Liguo Ou, Linlin Lu, Weiguo Qian, Bilin Liu,
Interpretability and identification of dimorphism in morphological indexes of Larimichthys crocea based on machine learning models,
Fisheries Research,
Volume 288,
2025,
107475,
ISSN 0165-7836,
https://doi.org/10.1016/j.fishres.2025.107475.
(https://www.sciencedirect.com/science/article/pii/S0165783625002127)

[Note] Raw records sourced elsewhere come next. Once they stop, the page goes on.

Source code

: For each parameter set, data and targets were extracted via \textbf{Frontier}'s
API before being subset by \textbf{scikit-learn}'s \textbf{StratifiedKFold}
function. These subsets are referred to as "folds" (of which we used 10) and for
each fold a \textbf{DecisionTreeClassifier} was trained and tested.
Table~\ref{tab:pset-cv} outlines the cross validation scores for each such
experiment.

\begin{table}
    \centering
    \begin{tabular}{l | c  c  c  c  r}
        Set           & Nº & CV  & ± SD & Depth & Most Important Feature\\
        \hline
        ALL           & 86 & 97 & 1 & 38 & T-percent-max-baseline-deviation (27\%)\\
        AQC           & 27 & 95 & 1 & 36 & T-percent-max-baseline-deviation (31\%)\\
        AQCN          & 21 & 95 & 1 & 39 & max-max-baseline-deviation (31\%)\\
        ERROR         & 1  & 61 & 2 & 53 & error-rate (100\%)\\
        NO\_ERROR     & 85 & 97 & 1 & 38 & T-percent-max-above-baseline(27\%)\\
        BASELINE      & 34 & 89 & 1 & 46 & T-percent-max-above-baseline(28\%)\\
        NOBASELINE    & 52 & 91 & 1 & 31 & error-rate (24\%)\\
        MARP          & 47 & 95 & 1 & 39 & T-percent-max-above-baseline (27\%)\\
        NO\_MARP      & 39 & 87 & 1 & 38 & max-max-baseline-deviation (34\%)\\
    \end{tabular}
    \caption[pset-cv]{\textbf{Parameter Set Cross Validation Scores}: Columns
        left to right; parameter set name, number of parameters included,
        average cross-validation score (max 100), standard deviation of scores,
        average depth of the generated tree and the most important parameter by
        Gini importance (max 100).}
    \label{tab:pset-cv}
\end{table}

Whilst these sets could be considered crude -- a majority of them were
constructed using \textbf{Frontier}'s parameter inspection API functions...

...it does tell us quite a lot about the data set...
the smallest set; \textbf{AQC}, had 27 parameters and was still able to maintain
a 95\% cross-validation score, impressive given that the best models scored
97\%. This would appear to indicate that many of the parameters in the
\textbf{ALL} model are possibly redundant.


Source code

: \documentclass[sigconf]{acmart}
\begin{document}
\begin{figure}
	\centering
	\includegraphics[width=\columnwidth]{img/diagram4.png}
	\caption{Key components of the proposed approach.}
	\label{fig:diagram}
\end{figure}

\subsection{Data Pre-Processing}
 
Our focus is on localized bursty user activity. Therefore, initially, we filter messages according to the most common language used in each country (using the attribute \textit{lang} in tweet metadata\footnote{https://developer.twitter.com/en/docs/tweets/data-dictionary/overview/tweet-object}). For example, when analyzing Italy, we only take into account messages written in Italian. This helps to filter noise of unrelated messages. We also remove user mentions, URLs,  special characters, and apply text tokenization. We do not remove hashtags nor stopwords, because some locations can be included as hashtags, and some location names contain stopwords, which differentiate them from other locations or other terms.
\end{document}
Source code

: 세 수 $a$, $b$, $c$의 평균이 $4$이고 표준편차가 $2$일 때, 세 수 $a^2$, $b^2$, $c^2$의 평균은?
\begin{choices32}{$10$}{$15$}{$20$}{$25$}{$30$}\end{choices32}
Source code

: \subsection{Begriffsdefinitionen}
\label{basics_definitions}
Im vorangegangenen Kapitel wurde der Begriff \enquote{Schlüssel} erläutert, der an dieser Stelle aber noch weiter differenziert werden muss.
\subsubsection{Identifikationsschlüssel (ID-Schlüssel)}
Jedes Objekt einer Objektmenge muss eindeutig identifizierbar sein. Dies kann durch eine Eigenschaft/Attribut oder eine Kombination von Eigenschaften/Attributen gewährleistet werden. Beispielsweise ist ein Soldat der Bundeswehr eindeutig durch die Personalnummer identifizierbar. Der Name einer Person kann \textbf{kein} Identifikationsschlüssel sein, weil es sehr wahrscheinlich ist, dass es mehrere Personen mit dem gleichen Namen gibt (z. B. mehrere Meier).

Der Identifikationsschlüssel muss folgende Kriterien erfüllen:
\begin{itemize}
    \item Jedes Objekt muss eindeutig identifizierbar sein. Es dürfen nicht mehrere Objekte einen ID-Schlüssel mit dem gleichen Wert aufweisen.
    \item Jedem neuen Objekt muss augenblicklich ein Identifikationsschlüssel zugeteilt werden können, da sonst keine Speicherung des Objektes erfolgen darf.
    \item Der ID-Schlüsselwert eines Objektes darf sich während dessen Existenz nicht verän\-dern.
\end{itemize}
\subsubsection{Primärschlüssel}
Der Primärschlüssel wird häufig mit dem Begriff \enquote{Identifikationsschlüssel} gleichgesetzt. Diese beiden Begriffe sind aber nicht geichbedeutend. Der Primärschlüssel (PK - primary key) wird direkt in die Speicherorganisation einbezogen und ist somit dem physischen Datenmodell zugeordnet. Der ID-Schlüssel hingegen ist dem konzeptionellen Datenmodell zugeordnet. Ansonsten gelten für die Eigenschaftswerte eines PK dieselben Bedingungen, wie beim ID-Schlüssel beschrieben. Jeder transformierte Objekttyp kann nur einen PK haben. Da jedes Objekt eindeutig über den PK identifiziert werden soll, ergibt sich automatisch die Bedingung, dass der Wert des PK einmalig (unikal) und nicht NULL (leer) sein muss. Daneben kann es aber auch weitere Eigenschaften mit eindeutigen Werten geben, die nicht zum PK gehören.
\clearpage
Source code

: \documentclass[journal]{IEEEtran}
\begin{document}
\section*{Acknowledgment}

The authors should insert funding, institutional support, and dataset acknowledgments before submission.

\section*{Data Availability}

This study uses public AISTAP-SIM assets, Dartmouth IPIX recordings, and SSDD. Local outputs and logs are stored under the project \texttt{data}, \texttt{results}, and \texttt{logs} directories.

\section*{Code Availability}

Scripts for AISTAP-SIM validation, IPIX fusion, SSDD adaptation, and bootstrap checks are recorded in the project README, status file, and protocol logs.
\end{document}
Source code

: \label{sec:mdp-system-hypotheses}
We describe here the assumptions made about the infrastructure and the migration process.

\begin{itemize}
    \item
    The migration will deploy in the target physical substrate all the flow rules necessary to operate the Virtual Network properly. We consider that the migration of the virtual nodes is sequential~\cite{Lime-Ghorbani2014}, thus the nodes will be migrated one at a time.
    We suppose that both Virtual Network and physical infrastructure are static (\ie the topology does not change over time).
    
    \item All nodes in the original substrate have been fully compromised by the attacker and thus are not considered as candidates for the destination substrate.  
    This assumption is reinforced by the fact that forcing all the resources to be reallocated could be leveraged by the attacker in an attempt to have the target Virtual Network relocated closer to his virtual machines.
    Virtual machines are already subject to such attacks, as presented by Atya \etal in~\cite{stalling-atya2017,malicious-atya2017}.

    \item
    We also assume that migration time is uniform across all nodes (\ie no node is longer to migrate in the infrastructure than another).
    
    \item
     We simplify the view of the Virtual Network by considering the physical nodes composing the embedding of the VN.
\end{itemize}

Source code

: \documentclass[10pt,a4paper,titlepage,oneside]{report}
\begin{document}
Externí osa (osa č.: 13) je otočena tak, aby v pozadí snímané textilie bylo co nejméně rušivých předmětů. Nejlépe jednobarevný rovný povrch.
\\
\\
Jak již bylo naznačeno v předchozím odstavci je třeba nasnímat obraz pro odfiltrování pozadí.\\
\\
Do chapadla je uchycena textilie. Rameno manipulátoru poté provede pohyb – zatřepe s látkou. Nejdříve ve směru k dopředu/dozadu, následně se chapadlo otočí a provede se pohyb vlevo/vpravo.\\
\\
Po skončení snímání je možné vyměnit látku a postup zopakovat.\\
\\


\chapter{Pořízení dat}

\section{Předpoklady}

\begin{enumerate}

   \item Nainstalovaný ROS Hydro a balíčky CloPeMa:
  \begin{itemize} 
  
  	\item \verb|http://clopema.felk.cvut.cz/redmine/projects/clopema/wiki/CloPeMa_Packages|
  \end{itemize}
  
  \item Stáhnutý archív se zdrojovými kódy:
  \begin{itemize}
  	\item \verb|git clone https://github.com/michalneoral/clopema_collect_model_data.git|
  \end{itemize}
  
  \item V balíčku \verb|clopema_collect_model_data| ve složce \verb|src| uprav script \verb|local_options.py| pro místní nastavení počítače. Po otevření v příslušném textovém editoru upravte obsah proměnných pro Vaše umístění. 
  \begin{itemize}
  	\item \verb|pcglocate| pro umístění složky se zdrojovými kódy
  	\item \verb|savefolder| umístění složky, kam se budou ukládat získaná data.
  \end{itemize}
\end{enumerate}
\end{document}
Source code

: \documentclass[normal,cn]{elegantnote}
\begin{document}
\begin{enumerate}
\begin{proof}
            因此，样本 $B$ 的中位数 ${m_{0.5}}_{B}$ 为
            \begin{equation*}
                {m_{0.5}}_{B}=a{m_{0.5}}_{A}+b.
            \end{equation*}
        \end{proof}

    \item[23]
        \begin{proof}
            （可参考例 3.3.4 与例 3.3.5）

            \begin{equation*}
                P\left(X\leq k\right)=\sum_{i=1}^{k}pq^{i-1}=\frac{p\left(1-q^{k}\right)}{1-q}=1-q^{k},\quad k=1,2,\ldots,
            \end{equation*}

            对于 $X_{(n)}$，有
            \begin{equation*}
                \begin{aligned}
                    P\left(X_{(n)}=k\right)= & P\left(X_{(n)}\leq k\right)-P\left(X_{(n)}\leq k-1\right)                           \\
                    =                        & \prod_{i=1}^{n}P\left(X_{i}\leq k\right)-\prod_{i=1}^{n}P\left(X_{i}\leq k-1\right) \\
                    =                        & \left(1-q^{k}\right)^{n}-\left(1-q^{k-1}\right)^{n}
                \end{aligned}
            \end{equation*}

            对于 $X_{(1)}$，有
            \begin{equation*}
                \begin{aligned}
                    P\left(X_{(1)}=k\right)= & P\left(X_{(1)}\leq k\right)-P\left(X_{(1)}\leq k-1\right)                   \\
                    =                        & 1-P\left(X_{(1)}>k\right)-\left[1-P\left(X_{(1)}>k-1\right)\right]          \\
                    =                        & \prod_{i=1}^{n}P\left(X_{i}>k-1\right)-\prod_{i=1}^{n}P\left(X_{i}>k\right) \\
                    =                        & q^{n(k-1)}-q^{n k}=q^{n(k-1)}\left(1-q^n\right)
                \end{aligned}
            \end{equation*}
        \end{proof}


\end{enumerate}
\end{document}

Abstract: The morphological indexes serve as a critical biological foundation for analyzing species dimorphism, play a pivotal role in population dynamics models and species assessments, and provide valuable, accurate, and cost-efficient biological information. Dimorphism identification holds significant importance for the conservation and sustainable development of Larimichthys crocea resources. Therefore, this study aims to validate the dimorphism effects of various morphological indexes using interpretable machine learning techniques and evaluate model performance and deviation in automatic identification. First, data visualization, significance analysis, correlation analysis, and principal component analysis (PCA) were applied to otolith morphology (OM) indexes and fish body morphology (FM) indexes. Then, the SHAP (SHapley Additive exPlanations) method of machine learning was used to analyze the importance of different morphological indexes and output the morphological indexes of importance. Finally, different machine learning models were used to analyze the identification performance and deviation of Larimichthys crocea dimorphism. The experimental results demonstrate that the SHAP method effectively prioritizes the importance of different morphological indexes, with the importance of OM indexes primarily concentrated in the sulcus. Within the machine learning models, OM indexes achieved a peak identification rate of 71 % (Random Forest), whereas FM indexes reached a maximum identification rate of 65 % (Random Forest and Support Vector Machine). The comparative analysis of the average effects of different models, including evaluation metrics and learning curves, demonstrates that OM indexes outperform FM indexes in terms of identification performance. The application of machine learning models not only enables a comprehensive analysis of the dimorphism in Larimichthys crocea but also offers effective strategies for the conservation of Larimichthys crocea resources and their associated biodiversity.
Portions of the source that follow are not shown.